Collection entries:
•••

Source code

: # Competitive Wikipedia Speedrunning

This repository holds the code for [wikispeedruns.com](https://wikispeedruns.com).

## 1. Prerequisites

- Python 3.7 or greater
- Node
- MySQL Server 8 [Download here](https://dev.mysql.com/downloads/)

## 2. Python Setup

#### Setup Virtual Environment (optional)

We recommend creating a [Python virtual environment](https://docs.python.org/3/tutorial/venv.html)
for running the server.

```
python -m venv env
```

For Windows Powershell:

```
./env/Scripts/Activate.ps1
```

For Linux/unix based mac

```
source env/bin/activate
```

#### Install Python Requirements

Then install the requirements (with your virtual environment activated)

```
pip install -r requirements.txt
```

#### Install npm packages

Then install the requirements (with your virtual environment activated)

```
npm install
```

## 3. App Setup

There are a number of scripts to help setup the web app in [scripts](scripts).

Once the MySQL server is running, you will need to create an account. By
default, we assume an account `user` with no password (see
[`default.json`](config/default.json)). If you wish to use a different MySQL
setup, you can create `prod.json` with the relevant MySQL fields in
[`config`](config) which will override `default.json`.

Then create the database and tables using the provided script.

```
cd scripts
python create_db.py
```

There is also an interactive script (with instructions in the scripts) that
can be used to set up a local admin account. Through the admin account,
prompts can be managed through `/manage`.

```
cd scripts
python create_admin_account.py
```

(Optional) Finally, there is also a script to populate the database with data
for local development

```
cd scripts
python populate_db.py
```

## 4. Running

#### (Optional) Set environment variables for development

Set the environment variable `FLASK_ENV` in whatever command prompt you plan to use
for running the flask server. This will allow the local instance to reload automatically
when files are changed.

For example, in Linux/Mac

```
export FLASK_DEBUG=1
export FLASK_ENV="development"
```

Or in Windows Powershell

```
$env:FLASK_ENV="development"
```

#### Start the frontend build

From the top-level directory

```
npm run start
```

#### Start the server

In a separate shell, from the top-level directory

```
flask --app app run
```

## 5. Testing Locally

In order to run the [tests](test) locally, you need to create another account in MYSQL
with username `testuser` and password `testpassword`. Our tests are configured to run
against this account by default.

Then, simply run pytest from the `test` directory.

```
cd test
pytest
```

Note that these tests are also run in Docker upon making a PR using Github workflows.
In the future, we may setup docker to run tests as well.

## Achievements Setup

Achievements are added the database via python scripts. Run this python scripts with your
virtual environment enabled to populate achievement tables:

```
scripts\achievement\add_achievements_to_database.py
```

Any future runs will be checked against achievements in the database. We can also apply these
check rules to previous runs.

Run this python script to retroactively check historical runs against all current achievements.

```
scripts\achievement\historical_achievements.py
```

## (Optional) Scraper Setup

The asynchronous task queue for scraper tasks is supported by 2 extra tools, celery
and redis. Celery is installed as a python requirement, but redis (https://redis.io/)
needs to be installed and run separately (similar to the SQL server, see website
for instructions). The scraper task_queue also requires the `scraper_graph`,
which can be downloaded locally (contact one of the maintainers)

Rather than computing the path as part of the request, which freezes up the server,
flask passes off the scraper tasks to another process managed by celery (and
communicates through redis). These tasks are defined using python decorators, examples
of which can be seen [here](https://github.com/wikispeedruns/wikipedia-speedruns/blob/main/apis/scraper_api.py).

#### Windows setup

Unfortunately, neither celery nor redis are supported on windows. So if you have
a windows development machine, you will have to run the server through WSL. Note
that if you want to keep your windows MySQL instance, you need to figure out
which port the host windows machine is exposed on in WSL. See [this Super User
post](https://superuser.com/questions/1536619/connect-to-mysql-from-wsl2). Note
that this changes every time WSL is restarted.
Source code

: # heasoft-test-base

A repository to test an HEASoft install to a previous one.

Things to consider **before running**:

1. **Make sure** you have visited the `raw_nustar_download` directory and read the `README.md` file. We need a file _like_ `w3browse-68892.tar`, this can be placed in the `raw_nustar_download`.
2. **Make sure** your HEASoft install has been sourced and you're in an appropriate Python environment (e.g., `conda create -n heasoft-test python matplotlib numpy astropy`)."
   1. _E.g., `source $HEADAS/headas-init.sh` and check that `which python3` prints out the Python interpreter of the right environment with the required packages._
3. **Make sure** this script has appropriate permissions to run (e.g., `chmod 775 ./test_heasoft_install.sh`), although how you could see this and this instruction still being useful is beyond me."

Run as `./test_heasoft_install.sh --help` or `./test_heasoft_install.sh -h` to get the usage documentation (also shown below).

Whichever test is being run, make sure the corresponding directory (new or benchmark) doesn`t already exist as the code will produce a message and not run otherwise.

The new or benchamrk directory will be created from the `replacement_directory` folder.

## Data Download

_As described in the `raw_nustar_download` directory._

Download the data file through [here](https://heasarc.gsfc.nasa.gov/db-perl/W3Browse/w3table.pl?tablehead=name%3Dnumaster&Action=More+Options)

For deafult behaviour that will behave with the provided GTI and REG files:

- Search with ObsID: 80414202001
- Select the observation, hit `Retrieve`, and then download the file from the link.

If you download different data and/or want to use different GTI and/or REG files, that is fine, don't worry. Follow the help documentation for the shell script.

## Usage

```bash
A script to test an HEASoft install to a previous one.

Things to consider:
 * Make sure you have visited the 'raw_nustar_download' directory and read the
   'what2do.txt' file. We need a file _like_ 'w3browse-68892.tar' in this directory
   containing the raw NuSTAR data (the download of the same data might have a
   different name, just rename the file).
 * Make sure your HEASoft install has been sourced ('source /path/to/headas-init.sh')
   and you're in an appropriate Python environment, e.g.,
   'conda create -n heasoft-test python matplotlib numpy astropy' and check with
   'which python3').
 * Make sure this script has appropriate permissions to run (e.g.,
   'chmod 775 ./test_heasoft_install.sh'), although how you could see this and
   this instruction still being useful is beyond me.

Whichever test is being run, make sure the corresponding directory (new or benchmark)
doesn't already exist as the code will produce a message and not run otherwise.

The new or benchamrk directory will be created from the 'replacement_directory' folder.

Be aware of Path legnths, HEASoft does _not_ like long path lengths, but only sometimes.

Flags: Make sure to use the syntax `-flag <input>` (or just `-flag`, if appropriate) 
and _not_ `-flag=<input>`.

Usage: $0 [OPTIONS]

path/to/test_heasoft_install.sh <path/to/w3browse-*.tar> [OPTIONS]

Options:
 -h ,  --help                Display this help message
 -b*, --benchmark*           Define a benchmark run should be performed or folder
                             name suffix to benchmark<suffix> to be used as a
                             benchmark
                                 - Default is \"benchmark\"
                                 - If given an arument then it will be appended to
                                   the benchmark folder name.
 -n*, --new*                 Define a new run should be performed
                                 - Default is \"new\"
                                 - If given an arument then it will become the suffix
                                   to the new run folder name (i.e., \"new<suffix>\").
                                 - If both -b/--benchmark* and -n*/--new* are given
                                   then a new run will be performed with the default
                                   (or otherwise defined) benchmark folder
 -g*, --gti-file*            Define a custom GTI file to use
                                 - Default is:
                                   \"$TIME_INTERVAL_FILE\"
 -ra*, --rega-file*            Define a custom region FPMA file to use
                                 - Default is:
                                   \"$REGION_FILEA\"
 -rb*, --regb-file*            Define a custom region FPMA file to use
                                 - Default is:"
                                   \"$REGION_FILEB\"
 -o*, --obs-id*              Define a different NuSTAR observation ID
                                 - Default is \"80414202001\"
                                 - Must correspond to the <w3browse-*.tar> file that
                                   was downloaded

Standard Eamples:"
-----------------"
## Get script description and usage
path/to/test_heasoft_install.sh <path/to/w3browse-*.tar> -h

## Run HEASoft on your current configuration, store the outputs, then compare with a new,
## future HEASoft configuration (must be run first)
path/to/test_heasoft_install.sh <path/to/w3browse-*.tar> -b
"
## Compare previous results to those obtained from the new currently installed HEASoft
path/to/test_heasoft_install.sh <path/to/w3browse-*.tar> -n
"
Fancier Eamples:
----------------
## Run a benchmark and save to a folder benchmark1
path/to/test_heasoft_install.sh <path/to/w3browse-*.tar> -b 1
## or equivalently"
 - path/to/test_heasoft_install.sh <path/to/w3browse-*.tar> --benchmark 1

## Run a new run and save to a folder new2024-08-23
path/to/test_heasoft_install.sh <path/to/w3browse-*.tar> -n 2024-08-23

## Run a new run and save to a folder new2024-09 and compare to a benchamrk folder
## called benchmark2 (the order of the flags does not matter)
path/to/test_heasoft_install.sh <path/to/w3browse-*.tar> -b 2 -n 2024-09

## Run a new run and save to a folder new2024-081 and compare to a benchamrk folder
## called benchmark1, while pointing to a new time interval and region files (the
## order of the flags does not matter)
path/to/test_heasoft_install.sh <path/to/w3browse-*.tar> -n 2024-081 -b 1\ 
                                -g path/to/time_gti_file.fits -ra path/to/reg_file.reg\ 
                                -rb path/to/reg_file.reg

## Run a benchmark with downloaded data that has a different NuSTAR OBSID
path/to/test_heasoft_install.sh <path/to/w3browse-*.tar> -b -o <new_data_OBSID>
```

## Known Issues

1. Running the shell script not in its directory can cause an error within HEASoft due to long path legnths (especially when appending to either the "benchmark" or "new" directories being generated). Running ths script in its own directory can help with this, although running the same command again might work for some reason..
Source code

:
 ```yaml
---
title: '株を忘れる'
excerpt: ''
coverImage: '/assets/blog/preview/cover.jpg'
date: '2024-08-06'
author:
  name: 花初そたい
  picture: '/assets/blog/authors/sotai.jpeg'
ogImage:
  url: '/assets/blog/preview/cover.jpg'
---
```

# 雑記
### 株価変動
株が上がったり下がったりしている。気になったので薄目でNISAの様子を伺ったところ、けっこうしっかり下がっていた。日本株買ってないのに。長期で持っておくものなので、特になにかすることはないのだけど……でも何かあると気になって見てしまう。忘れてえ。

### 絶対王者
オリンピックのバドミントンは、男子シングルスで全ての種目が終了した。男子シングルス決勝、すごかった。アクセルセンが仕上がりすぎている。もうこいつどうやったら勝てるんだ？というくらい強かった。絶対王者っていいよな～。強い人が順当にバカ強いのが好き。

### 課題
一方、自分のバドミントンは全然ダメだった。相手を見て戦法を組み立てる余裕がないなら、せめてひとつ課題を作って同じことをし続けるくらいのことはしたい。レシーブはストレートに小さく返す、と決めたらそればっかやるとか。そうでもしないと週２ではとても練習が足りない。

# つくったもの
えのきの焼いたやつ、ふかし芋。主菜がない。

•••

The problem: From the records above, give again exactly the lines running from the line with "which will override" to the line with "when files are changed.", inclusive.

Exercise output:
[`config`](config) which will override `default.json`.

Then create the database and tables using the provided script.

```
cd scripts
python create_db.py
```

There is also an interactive script (with instructions in the scripts) that
can be used to set up a local admin account. Through the admin account,
prompts can be managed through `/manage`.

```
cd scripts
python create_admin_account.py
```

(Optional) Finally, there is also a script to populate the database with data
for local development

```
cd scripts
python populate_db.py
```

## 4. Running

#### (Optional) Set environment variables for development

Set the environment variable `FLASK_ENV` in whatever command prompt you plan to use
for running the flask server. This will allow the local instance to reload automatically
when files are changed.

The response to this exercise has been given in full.